The Committee further called attention to the fact that the law provided that no person should be employed who should not have fully set forth in a written statement under oath the character of the claim out of which he proposed to recover or assist in recovering the moneys for the United States, the laws by the violation of which the same had been withheld, and the name of the person, firm or corporation having withheld such moneys. This provision was disregarded utterly.
The Committee found that the Commissioner of Internal Revenue was not consulted in the matter, nor was any official of his Bureau, nor was he advised as to the making of the contracts or of the character of the claims, although the proper officials of the Government, referred to in the statute, could only have been the officials of the Internal Revenue Bureau. It was shown that the Commissioner of Internal Revenue wrote a letter protesting against the manner of these collections to the Secretary of the Treasury, which was never answered. The Committee found that the Commissioner was studiously ignored by the Secretary of the Treasury and the officials in his office.

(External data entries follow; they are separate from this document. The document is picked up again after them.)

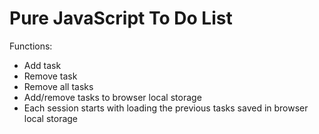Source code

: # Pure JavaScript To Do List
Functions:
* Add task
* Remove task
* Remove all tasks
* Add/remove tasks to browser local storage
* Each session starts with loading the previous tasks saved in browser local storage
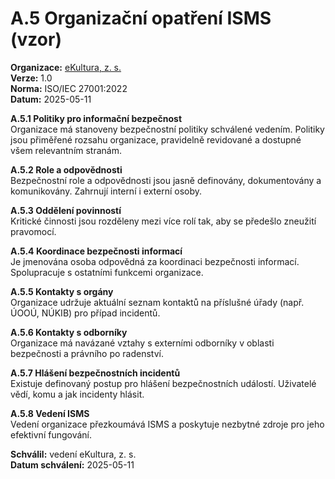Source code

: # A.5 Organizační opatření ISMS (vzor)
<!--# annex-a/A05-organizacni-opatreni.md-->

**Organizace:** [eKultura, z. s.](https://ekultura.eu)  
**Verze:** 1.0  
**Norma:** ISO/IEC 27001:2022  
**Datum:** 2025-05-11  

**A.5.1 Politiky pro informační bezpečnost**  
Organizace má stanoveny bezpečnostní politiky schválené vedením. Politiky jsou přiměřené rozsahu organizace, pravidelně revidované a dostupné všem relevantním stranám.

**A.5.2 Role a odpovědnosti**  
Bezpečnostní role a odpovědnosti jsou jasně definovány, dokumentovány a komunikovány. Zahrnují interní i externí osoby.

**A.5.3 Oddělení povinností**  
Kritické činnosti jsou rozděleny mezi více rolí tak, aby se předešlo zneužití pravomocí.

**A.5.4 Koordinace bezpečnosti informací**  
Je jmenována osoba odpovědná za koordinaci bezpečnosti informací. Spolupracuje s ostatními funkcemi organizace.

**A.5.5 Kontakty s orgány**  
Organizace udržuje aktuální seznam kontaktů na příslušné úřady (např. ÚOOÚ, NÚKIB) pro případ incidentů.

**A.5.6 Kontakty s odborníky**  
Organizace má navázané vztahy s externími odborníky v oblasti bezpečnosti a právního po radenství.

**A.5.7 Hlášení bezpečnostních incidentů**  
Existuje definovaný postup pro hlášení bezpečnostních událostí. Uživatelé vědí, komu a jak incidenty hlásit.

**A.5.8 Vedení ISMS**  
Vedení organizace přezkoumává ISMS a poskytuje nezbytné zdroje pro jeho efektivní fungování.

**Schválil:** vedení eKultura, z. s.  
**Datum schválení:** 2025-05-11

The wicked and fraudulent character of the transactions is shown in the report.
When the Committee made their report the matter was debated in the House of Representatives by Governor Foster and other gentlemen who had taken part in the investigation. All these Sanborn transactions were with the Assistant Secretary in Mr. Boutwell's absence, until later Mr. Richardson became Secretary of the Treasury. The Committee unanimously agreed to report a resolution that the House had no confidence in the Secretary of the Treasury, Mr. Richardson, and demanded his removal. President Grant was notified of this conclusion. He sent for the members of the Committee and personally urged them to withhold the resolution, and offered that the Secretary should resign, and that he should be provided for in some other department of the public service. To this the Committee agreed. It was never thought that the Secretary himself profited corruptly by the transaction, but only that he had suffered himself to be hoodwinked. It was unfortunate that nearly all the persons who were connected with this transaction were from New England, most of them from Massachusetts, and several of them from Lowell.